Companies should really be looking at the capital impact, or riskiness, of each asset on their books when setting materiality limits.
When it comes to official guidance on materiality for Pillar 3 reporting, EIOPA and the PRA pass the responsibility back to insurance companies. Short of Article 305 of the Delegated Acts (“…the information submitted to supervisors shall be considered as material where its omission or misstatement could influence the decision- making or judgement of the supervisory authorities…”), the regulators do not say much about how thoroughly the asset look-through requirement should be applied – it is up to the insurers themselves to define their materiality thresholds.
Given these parameters, it is tempting to focus on the chunkier, more obvious assets – the equities and bonds that generally make up the majority of insurers’ investment portfolios. Naturally, size does contribute to materiality. This is convenient, because performing a look-through analysis and capital calculation for these conventional asset types is usually straightforward enough. What insurers should be shifting their focus towards, however, are the smaller, more obscure assets, which may look like lightweights on the balance sheet, but pack a hefty punch in the Solvency Capital Requirement (SCR) arena.

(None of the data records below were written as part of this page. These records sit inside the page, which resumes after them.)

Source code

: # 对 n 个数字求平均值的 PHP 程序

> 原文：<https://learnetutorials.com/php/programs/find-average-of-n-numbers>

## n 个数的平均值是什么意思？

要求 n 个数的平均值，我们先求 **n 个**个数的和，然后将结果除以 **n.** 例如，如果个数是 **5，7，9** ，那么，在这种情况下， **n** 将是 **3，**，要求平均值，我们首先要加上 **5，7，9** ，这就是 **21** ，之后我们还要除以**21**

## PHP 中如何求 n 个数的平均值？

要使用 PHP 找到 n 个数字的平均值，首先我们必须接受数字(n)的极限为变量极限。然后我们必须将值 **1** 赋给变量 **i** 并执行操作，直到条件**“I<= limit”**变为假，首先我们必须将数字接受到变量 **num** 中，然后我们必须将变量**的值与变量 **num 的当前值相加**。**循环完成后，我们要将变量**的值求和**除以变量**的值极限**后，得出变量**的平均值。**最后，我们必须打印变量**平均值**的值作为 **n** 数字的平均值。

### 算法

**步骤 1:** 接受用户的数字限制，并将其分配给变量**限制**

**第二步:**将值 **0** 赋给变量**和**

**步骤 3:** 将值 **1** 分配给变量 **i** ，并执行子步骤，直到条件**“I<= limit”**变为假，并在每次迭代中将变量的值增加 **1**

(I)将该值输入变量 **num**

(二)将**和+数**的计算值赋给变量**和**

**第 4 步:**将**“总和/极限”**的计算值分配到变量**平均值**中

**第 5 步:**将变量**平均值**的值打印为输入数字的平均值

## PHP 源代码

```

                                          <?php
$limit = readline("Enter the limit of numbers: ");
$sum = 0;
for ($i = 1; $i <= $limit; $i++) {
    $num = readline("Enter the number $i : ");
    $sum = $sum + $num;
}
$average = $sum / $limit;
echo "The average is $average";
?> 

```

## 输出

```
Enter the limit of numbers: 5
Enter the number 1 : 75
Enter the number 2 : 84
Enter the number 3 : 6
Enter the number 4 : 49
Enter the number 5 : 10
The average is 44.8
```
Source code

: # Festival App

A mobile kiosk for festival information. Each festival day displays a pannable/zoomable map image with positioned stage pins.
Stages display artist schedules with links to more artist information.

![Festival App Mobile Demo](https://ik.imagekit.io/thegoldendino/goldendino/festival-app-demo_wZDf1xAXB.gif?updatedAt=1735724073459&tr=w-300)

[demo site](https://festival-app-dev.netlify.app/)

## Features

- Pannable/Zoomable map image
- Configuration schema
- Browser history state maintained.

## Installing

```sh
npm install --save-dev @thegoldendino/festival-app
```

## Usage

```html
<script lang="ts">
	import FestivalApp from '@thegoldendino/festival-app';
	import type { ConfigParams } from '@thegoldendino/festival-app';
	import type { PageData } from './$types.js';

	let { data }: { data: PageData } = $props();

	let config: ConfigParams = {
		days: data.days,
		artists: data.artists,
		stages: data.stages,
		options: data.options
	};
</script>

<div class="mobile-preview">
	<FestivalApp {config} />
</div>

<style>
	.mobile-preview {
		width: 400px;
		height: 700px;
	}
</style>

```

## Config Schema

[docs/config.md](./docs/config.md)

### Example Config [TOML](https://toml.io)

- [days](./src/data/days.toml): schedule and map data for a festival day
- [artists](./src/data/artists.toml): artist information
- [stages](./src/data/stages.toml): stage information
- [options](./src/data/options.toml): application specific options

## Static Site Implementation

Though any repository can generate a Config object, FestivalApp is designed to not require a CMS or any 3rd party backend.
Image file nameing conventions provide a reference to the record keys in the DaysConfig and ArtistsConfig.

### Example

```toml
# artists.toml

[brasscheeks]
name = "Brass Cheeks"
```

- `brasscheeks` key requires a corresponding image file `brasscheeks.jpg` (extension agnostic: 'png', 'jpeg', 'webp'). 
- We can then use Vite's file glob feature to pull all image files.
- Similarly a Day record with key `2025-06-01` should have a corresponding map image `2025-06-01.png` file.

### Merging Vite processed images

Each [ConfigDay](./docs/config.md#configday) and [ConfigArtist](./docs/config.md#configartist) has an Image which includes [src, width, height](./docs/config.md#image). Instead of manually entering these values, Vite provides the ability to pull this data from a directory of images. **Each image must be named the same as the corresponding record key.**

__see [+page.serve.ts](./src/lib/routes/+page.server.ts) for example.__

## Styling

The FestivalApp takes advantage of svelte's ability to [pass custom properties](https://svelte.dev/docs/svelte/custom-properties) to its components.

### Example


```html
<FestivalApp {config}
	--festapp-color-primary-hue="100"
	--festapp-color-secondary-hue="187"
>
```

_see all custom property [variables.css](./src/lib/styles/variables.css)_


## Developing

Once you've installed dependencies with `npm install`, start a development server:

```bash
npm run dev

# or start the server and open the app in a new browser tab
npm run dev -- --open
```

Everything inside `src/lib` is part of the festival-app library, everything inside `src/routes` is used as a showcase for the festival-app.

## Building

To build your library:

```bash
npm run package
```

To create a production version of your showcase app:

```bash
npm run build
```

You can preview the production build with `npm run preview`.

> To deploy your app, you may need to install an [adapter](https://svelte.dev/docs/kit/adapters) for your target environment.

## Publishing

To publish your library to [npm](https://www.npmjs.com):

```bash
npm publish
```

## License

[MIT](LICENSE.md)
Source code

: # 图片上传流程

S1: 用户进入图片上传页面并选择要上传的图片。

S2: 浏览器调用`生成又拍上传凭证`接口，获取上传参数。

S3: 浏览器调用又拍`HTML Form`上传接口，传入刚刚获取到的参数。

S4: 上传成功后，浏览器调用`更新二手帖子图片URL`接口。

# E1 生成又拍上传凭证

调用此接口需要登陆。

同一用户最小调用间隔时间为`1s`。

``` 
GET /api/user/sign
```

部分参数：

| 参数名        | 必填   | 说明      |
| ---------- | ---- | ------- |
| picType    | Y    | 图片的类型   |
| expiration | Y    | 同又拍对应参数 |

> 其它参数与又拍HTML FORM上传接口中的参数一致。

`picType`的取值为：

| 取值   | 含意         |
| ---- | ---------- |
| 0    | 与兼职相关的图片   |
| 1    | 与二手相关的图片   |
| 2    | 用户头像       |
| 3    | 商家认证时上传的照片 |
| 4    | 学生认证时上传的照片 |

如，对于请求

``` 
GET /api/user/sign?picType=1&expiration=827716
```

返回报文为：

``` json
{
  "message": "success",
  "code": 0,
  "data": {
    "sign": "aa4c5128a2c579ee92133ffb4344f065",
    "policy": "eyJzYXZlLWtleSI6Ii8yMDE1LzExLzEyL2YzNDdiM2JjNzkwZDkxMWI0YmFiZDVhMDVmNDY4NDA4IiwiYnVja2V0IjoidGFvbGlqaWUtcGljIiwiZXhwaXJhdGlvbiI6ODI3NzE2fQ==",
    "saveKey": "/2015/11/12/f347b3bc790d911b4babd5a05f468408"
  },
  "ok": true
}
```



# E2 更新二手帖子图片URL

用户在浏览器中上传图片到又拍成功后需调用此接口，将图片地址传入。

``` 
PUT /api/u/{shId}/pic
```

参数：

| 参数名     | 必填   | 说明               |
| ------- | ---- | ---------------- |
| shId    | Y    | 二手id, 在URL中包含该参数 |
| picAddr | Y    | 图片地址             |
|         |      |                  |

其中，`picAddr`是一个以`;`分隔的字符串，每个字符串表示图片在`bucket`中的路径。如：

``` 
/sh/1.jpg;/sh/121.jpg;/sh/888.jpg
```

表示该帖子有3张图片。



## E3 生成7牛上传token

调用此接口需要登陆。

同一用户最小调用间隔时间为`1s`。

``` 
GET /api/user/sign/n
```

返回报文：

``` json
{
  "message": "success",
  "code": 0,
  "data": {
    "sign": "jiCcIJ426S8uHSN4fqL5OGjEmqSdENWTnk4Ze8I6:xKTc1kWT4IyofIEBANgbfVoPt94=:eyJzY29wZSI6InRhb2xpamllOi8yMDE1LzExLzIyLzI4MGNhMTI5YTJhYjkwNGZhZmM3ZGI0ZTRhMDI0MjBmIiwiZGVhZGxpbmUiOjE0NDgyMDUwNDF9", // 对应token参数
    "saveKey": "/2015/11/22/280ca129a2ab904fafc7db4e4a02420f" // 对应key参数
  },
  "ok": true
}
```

Derivatives of various types are often used by asset managers to manage the risk profile within their unit- linked funds. These derivatives are the most obvious examples of assets whose (typically) small balance sheet values belie their inherent riskiness. Although liabilities are perfectly matched by assets under Solvency II, the present value of future profits (i.e. Value In Force) underlying these funds is classified as Tier I capital, and is required to be stressed under a total balance sheet approach as dictated by Solvency II regulations. All the more reason to pay attention to the capital impact of derivatives.
We looked into the relationships between market value, underlying asset market value and capital requirement for four types of equity-driven derivatives: call options, put options1, contracts for difference and futures. Our findings are shown on the graph below.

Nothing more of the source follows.